Selling on Sunday
I have to say that I’m most grateful for the wonderful invention, GPS. She is my constant companion. Yes, I talk to her. I’ve named her Arlien. That’s my mother’s name. I’ve named her after my mother because we have similar relationships. She tells me where to turn, I argue I have a better way, but still do what she says. In the end, she’s right. She keeps me out of trouble, keeps me from getting lost, making wrong decisions. She never gloats .........
The other thing I’m grateful for is my supportive husband. He’s my numero uno cheerleader. He encourages me to go and do whatever I want to do, whatever I need to get it done. He never whines that I’m gone, or complains that I neglect things at home.
The thing that’s hardest for me is being gone on Sunday when I’d rather be kneeling beside him at Church. It’s hard to reconcile selling on Sundays. As I was growing up, my family did not go to church; not my parents, either set of grandparents, my many aunts, uncles or cousins. The only time I ever saw my parents in church was on my wedding day. I started attending Sunday School when I was a mere babe in Cradle Roll. The pastor of Bethany Chapel and his large family lived near us and their teenage daughter took me. I never missed. Mom encouraged me to go, helped me with scripture memorization, saw that I had new patent leather shoes for Easter. I loved Sunday School lessons, revivals, the annual Sunday School picnic, singing and I looked forward to Daily Vacation Bible School in the summer. By the time I moved on in about 6th grade, I had earned a stack of Holy Bibles with my name in gold for memorizing Bible verses. Then I began to branch out and attend other churches with my friends. The Ninth Street Methodist had the best hay rides and youth group, The Calvary had the liveliest Sunday School, and my best friend was preparing for Confirmation at the Lutheran Church across the street from my house. I went to her classes with her. In the 9th grade I started going to the First Methodist Church on the other side of town. I liked singing in the adult choir with other high school friends from H.S. Chorus, and my boyfriend and his parents went there. About six years later he and I were married in that church. As a newly married couple we taught 4 year-old Sunday School at the Wesleyan Church on campus. Two years later, my husband and I became Catholic.
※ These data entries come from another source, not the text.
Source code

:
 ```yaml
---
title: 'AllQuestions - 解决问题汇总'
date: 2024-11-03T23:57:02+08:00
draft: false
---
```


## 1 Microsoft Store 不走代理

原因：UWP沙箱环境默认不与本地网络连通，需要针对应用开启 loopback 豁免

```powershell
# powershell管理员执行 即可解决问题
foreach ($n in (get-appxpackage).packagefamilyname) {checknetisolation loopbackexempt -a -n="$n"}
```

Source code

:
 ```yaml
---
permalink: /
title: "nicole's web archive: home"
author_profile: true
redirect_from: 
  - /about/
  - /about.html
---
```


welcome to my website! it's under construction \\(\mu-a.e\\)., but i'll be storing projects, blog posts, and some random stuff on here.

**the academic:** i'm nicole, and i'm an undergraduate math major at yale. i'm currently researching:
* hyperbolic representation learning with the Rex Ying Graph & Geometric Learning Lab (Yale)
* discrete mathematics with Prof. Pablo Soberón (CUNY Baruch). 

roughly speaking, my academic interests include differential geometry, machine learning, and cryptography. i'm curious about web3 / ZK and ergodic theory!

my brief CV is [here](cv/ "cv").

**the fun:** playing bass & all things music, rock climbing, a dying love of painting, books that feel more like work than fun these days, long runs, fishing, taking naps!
Why was church so important to me? I don’t know, but I always knew it was where I needed to be. The thing that I remember so distinctly from my non church-going- family, was the question, “On Sunday?” My mother would never hang laundry out on a Sunday. And if she saw some sheets or undies fluttering in the breeze on that holy day, she would gasp, “On Sunday?” She always had the housework done, pies baked on Saturday as well as any shopping. There weren’t any stores open on Sunday in our town. It was unheard of. “Open on Sunday?” Sometimes I’d ask to go biking or do something with a friend’s family. “On Sunday?” Raising my own family that question often haunted me. Several of my kids had soccer games on Sunday afternoon. “On Sunday?” I asked their coach. Some of my kids, all parents, are now working on Sundays. Lots of businesses these days view Sunday as just another day. Some of my grandkids play sports on Sunday mornings. Really? “On Sunday?”
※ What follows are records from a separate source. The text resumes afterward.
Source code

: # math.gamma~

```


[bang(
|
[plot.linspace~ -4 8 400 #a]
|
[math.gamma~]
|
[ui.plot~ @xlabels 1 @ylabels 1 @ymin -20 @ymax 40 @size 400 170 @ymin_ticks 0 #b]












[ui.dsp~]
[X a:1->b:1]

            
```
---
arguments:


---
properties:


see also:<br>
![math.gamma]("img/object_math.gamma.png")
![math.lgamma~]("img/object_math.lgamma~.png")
So, when it comes to selling books on Sunday, I don’t take it comfortably. I sell books at Civil War Reenactments which are weekend events. I go to Mass whenever I can, and participate in the camp interdenominational Church Service. And certainly as a Catholic I can go to Mass every day of the week. I listen to devotional CD’s when I travel, and pray the rosary with a CD every morning in the car while I’m traveling. But when I sit down at my signing table, on Sunday mornings I can hear my mother say, “On Sunday?”